Bir arkadaşım var. Kendisi her şeyden darlaniyor. İki dakika sarılı bir halde duramazsin bile. İçi sıkılıyor hemen. Çok zor doğmuş hatta doğduğunda mormus. Ben buna bağlıyorum, zor ve stresli doğan bebeklerde böyle şeylere rastlanıyor mu ve bunun bir adı var mı?




 

karakterin düşünce yapısının vs. bu tarz şeylerle alakalı olduğunu düşünmüyorum. zor doğdu, her şeye darlanıyor mantıksız. ama anneler anneanneler mantıklı bulur mesela öyle şeyleri. arada bi bağ olduğuna inanır. batıl inanca benziyor tam olmasa da.

freetakilir

Olabilir de olmayabilir de.

Senin aradığın bir araştırma veya bilimsel bir araştırma galiba. Ama böyle sorunca insanlar bilmedikleri bir mesele olmasına rağmen yorum yapacak, var ya da yok diyecek. Benim de içimden yapmak geldi mesela.

Bildiğim kadarıyla bir bağı yok.

Adramelekhh

sezeryanla doğanların keyfine düşkün olması gerekiyor bu mantıkla.

kelepir

Bir ingiliz arkadaşım var, doğarken kordon boynuna dolanmış, atkı vs. Boynuna dolamalı şeyler kullanamıyor :-) belki olabilir belki de olmayabilir.

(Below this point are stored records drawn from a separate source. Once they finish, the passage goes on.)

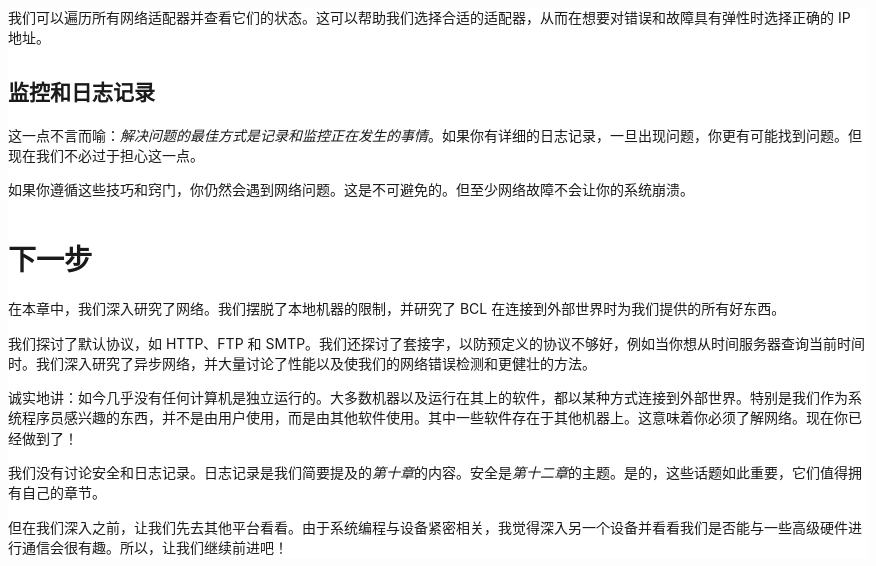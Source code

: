 我们可以遍历所有网络适配器并查看它们的状态。这可以帮助我们选择合适的适配器，从而在想要对错误和故障具有弹性时选择正确的 IP 地址。

## 监控和日志记录

这一点不言而喻：*解决问题的最佳方式是记录和监控正在发生的事情*。如果你有详细的日志记录，一旦出现问题，你更有可能找到问题。但现在我们不必过于担心这一点。

如果你遵循这些技巧和窍门，你仍然会遇到网络问题。这是不可避免的。但至少网络故障不会让你的系统崩溃。

# 下一步

在本章中，我们深入研究了网络。我们摆脱了本地机器的限制，并研究了 BCL 在连接到外部世界时为我们提供的所有好东西。

我们探讨了默认协议，如 HTTP、FTP 和 SMTP。我们还探讨了套接字，以防预定义的协议不够好，例如当你想从时间服务器查询当前时间时。我们深入研究了异步网络，并大量讨论了性能以及使我们的网络错误检测和更健壮的方法。

诚实地讲：如今几乎没有任何计算机是独立运行的。大多数机器以及运行在其上的软件，都以某种方式连接到外部世界。特别是我们作为系统程序员感兴趣的东西，并不是由用户使用，而是由其他软件使用。其中一些软件存在于其他机器上。这意味着你必须了解网络。现在你已经做到了！

我们没有讨论安全和日志记录。日志记录是我们简要提及的*第十章*的内容。安全是*第十二章*的主题。是的，这些话题如此重要，它们值得拥有自己的章节。

但在我们深入之前，让我们先去其他平台看看。由于系统编程与设备紧密相关，我觉得深入另一个设备并看看我们是否能与一些高级硬件进行通信会很有趣。所以，让我们继续前进吧！
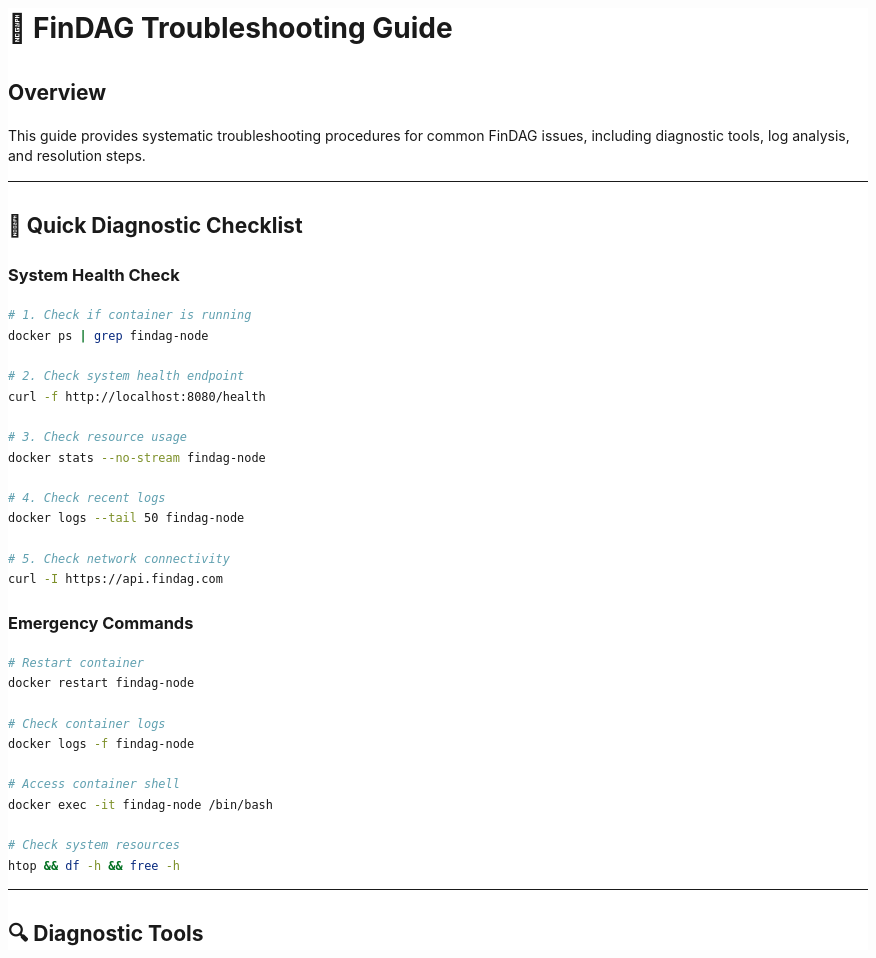 # 🔧 FinDAG Troubleshooting Guide

## Overview

This guide provides systematic troubleshooting procedures for common FinDAG issues, including diagnostic tools, log analysis, and resolution steps.

---

## 🚨 Quick Diagnostic Checklist

### System Health Check

```bash
# 1. Check if container is running
docker ps | grep findag-node

# 2. Check system health endpoint
curl -f http://localhost:8080/health

# 3. Check resource usage
docker stats --no-stream findag-node

# 4. Check recent logs
docker logs --tail 50 findag-node

# 5. Check network connectivity
curl -I https://api.findag.com
```

### Emergency Commands

```bash
# Restart container
docker restart findag-node

# Check container logs
docker logs -f findag-node

# Access container shell
docker exec -it findag-node /bin/bash

# Check system resources
htop && df -h && free -h
```

---

## 🔍 Diagnostic Tools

Konu uzmanı değilim, literature de bi ismi tanısı var mı bilemiyorum.

bilemedik biz onu

doğum başlar başlamaz annesinin kasılmaları durdugu icin yarı yolda kalan, forseps-vakum gibi aletlerin işe yaramadığı, annenin ameliyatı kaldıramayacağını düşündükleri için sezeryana alamadıkları, babaya ve annenin ailesine anne ile çocuk arasında bir tercih yapmamız gerekiyordu; biz de anneyi kurtarmayı tercih ettik şeklinde bilgi verilen bir doğumun tercih edilmeyen bireyi olarak net şekilde alakası olmadığını söyleyebilirim.

belki doğmaya üşendiği için üşengeç olabilir. ben çok üşengecim.

montauq

olabilir tabii, ama olmayabilir de...
bilimsel olarak bu yönde bi araştırma var mı bakmak lazım.

benim ilk kızzım öyle, çok yakın temastan hoşlaşmaz sarılınca hemen sıkılır, kucakta oturmayı sevmezdi, kapalı yerde kalamaz hala yaz kış pencere açık yatar, gökyüzünü görererk uyur. gayet rahat doğdu. o kadar rahat doğumdu ki anlatamam.

ikinci kızım halk arasında " kuruya kaldı" denilen şekilde doğdu. doğum sırasında doğumhanede çok kadın vardı, doktor çabuk doğsunlar diye hepimizin suyunu patlattı çocuk suyun yardımı olmadan doğdu. epey zorlandık ikimiz de. o kızım kedi gibidir, kucaktan inmezdi, sevilsin baylır, kucaklaşması epeyce uzun sürer.

3. kızımı ileri yaşta doğurdum, kaslar eskisi gibi değildi doğum biraz zordu. bir ara doğum durdu hiç hareket yok, doktor bana bakıyor ben doktora bakıyorum. sonra doktor karnımı gıdıkladı, doğum tekrar kaldığı yerden devam etti.
o kızım normal sarılıyor, ne sıkılır ne uzatır. kucakta oturma süresi de ne az ne de çoktu.

benim 3 bebeklik istatistiğime göre önermen yanlış oluyor. ancak her birey farklı, aynı olaya farklı tepkiler veriyoruz. bu nedenle bence öyle bi etki olma olasılığı var.
ilk kızıma gebeyken ani bir sesle ürküp uyanmıştım, epeyce korkmuştum. o kızım uykudayken olan ani seslerde çok rahatsız oluyor mesela.
şişmanlıkla ilgili bi çalışma var. anne karnındayken anneleri çok zor koşullarda olan bebeklerde sonraki yaşamlarında normal hayat yaşamalarına karşın obezite oranı daha yüksekmiş. ikinci dünya savaşı sırasında doğan bebekleri filan incelemişler. ana karnındayken yaşadığı olumsuzluğun sonraki yaşamını etkilemesi açısından bence iyi bir örnek.